Data
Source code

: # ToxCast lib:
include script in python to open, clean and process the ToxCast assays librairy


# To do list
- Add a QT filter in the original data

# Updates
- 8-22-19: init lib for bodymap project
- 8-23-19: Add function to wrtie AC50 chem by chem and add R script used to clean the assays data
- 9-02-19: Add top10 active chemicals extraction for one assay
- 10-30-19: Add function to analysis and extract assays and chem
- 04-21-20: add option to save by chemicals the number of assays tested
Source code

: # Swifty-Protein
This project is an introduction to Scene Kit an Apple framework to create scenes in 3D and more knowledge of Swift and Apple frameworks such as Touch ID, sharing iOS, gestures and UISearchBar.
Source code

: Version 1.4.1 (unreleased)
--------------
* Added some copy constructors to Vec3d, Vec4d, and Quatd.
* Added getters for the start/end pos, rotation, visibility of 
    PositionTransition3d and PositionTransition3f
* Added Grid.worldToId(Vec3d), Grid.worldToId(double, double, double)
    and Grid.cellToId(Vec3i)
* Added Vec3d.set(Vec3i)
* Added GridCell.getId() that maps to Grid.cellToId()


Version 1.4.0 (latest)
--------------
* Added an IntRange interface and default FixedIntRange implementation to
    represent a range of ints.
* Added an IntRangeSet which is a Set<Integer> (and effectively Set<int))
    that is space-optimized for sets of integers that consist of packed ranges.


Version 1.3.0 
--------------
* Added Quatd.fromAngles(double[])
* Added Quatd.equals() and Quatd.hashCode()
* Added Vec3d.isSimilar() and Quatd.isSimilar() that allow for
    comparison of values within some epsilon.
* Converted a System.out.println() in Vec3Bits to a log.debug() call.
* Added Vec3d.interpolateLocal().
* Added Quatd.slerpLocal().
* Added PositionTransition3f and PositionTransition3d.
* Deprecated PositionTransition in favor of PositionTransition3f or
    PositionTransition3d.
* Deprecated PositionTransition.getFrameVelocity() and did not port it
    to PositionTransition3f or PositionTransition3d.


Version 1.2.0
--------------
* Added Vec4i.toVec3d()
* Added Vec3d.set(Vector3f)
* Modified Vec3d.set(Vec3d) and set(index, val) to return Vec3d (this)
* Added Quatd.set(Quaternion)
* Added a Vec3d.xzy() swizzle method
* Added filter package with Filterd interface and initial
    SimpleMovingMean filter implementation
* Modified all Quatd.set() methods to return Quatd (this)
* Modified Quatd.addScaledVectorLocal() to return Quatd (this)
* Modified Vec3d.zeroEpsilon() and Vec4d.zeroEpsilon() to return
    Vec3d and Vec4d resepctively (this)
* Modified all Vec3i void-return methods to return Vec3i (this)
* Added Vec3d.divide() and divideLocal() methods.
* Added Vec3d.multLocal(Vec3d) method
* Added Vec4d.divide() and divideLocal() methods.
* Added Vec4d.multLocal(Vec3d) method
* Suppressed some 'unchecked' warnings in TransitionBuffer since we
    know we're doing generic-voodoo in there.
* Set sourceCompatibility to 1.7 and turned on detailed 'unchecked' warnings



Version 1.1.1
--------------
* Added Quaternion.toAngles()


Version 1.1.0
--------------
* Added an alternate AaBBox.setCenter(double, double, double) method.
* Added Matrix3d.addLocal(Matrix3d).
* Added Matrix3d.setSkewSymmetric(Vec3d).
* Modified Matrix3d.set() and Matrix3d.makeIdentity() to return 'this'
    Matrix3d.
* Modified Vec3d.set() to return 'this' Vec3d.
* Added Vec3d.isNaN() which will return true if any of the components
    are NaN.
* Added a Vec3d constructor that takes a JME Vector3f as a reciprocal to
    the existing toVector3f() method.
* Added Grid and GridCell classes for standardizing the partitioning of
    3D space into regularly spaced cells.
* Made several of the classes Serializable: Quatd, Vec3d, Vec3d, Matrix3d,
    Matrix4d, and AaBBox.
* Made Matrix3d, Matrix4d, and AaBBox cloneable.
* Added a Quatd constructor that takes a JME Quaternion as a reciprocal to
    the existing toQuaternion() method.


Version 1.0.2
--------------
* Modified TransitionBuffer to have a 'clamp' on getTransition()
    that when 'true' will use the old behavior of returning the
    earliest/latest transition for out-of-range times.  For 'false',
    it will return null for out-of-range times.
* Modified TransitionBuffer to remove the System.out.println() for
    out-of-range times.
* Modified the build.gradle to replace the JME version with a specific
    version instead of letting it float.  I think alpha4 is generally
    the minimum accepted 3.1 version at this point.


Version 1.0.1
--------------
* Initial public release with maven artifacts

Exercise prompt
Word for word, transcribe the data shown above.

Task result
Source code

: # ToxCast lib:
include script in python to open, clean and process the ToxCast assays librairy


# To do list
- Add a QT filter in the original data

# Updates
- 8-22-19: init lib for bodymap project
- 8-23-19: Add function to wrtie AC50 chem by chem and add R script used to clean the assays data
- 9-02-19: Add top10 active chemicals extraction for one assay
- 10-30-19: Add function to analysis and extract assays and chem
- 04-21-20: add option to save by chemicals the number of assays tested
Source code

: # Swifty-Protein
This project is an introduction to Scene Kit an Apple framework to create scenes in 3D and more knowledge of Swift and Apple frameworks such as Touch ID, sharing iOS, gestures and UISearchBar.
Source code

: Version 1.4.1 (unreleased)
--------------
* Added some copy constructors to Vec3d, Vec4d, and Quatd.
* Added getters for the start/end pos, rotation, visibility of 
    PositionTransition3d and PositionTransition3f
* Added Grid.worldToId(Vec3d), Grid.worldToId(double, double, double)
    and Grid.cellToId(Vec3i)
* Added Vec3d.set(Vec3i)
* Added GridCell.getId() that maps to Grid.cellToId()


Version 1.4.0 (latest)
--------------
* Added an IntRange interface and default FixedIntRange implementation to
    represent a range of ints.
* Added an IntRangeSet which is a Set<Integer> (and effectively Set<int))
    that is space-optimized for sets of integers that consist of packed ranges.


Version 1.3.0 
--------------
* Added Quatd.fromAngles(double[])
* Added Quatd.equals() and Quatd.hashCode()
* Added Vec3d.isSimilar() and Quatd.isSimilar() that allow for
    comparison of values within some epsilon.
* Converted a System.out.println() in Vec3Bits to a log.debug() call.
* Added Vec3d.interpolateLocal().
* Added Quatd.slerpLocal().
* Added PositionTransition3f and PositionTransition3d.
* Deprecated PositionTransition in favor of PositionTransition3f or
    PositionTransition3d.
* Deprecated PositionTransition.getFrameVelocity() and did not port it
    to PositionTransition3f or PositionTransition3d.


Version 1.2.0
--------------
* Added Vec4i.toVec3d()
* Added Vec3d.set(Vector3f)
* Modified Vec3d.set(Vec3d) and set(index, val) to return Vec3d (this)
* Added Quatd.set(Quaternion)
* Added a Vec3d.xzy() swizzle method
* Added filter package with Filterd interface and initial
    SimpleMovingMean filter implementation
* Modified all Quatd.set() methods to return Quatd (this)
* Modified Quatd.addScaledVectorLocal() to return Quatd (this)
* Modified Vec3d.zeroEpsilon() and Vec4d.zeroEpsilon() to return
    Vec3d and Vec4d resepctively (this)
* Modified all Vec3i void-return methods to return Vec3i (this)
* Added Vec3d.divide() and divideLocal() methods.
* Added Vec3d.multLocal(Vec3d) method
* Added Vec4d.divide() and divideLocal() methods.
* Added Vec4d.multLocal(Vec3d) method
* Suppressed some 'unchecked' warnings in TransitionBuffer since we
    know we're doing generic-voodoo in there.
* Set sourceCompatibility to 1.7 and turned on detailed 'unchecked' warnings



Version 1.1.1
--------------
* Added Quaternion.toAngles()


Version 1.1.0
--------------
* Added an alternate AaBBox.setCenter(double, double, double) method.
* Added Matrix3d.addLocal(Matrix3d).
* Added Matrix3d.setSkewSymmetric(Vec3d).
* Modified Matrix3d.set() and Matrix3d.makeIdentity() to return 'this'
    Matrix3d.
* Modified Vec3d.set() to return 'this' Vec3d.
* Added Vec3d.isNaN() which will return true if any of the components
    are NaN.
* Added a Vec3d constructor that takes a JME Vector3f as a reciprocal to
    the existing toVector3f() method.
* Added Grid and GridCell classes for standardizing the partitioning of
    3D space into regularly spaced cells.
* Made several of the classes Serializable: Quatd, Vec3d, Vec3d, Matrix3d,
    Matrix4d, and AaBBox.
* Made Matrix3d, Matrix4d, and AaBBox cloneable.
* Added a Quatd constructor that takes a JME Quaternion as a reciprocal to
    the existing toQuaternion() method.


Version 1.0.2
--------------
* Modified TransitionBuffer to have a 'clamp' on getTransition()
    that when 'true' will use the old behavior of returning the
    earliest/latest transition for out-of-range times.  For 'false',
    it will return null for out-of-range times.
* Modified TransitionBuffer to remove the System.out.println() for
    out-of-range times.
* Modified the build.gradle to replace the JME version with a specific
    version instead of letting it float.  I think alpha4 is generally
    the minimum accepted 3.1 version at this point.


Version 1.0.1
--------------
* Initial public release with maven artifacts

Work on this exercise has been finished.